Extracted data entries
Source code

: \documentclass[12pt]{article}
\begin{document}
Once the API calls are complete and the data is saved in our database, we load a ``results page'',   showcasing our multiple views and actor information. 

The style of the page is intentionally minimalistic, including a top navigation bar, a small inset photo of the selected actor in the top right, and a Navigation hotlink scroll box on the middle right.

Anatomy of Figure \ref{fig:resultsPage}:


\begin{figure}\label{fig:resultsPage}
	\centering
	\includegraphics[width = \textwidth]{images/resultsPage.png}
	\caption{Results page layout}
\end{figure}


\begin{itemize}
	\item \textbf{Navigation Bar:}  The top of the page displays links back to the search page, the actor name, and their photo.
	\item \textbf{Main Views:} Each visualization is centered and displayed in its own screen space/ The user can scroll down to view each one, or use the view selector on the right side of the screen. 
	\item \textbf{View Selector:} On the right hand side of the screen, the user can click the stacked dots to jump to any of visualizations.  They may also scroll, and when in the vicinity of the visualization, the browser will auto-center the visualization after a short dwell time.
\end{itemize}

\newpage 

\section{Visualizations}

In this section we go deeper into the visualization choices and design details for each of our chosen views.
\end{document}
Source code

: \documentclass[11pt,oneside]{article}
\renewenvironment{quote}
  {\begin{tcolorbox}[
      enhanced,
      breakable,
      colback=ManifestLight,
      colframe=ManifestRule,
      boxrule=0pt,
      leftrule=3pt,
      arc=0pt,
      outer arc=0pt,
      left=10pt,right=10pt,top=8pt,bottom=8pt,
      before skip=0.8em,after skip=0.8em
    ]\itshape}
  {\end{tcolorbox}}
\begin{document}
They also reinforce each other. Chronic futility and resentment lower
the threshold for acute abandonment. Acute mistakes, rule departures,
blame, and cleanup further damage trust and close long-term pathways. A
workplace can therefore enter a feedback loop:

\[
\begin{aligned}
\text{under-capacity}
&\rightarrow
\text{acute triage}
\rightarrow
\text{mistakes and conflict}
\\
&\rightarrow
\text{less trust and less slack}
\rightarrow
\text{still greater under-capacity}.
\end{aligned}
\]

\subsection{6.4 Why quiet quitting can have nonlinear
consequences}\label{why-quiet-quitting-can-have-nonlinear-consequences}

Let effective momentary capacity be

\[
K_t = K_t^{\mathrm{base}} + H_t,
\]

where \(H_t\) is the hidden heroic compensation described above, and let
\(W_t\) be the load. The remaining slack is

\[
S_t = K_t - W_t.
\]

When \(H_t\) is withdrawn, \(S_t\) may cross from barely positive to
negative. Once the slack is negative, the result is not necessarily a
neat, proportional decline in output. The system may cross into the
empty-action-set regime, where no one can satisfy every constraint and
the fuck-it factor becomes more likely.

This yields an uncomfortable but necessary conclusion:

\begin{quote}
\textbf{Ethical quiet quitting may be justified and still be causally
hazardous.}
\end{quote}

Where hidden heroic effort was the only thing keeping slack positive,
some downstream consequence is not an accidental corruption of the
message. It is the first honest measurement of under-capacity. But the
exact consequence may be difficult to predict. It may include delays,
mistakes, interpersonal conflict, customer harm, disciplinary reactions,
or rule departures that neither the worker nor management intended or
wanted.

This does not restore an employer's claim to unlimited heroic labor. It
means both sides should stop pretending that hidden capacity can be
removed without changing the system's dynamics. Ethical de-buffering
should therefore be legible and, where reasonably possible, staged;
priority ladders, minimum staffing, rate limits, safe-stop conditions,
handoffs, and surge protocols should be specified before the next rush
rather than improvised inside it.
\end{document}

§ Exercise goal: Repeat exactly the lines starting at the line with "priority ladders, minimum" and ending with the final line of the entries. Include nothing else.

§ Written response:
priority ladders, minimum staffing, rate limits, safe-stop conditions,
handoffs, and surge protocols should be specified before the next rush
rather than improvised inside it.
\end{document}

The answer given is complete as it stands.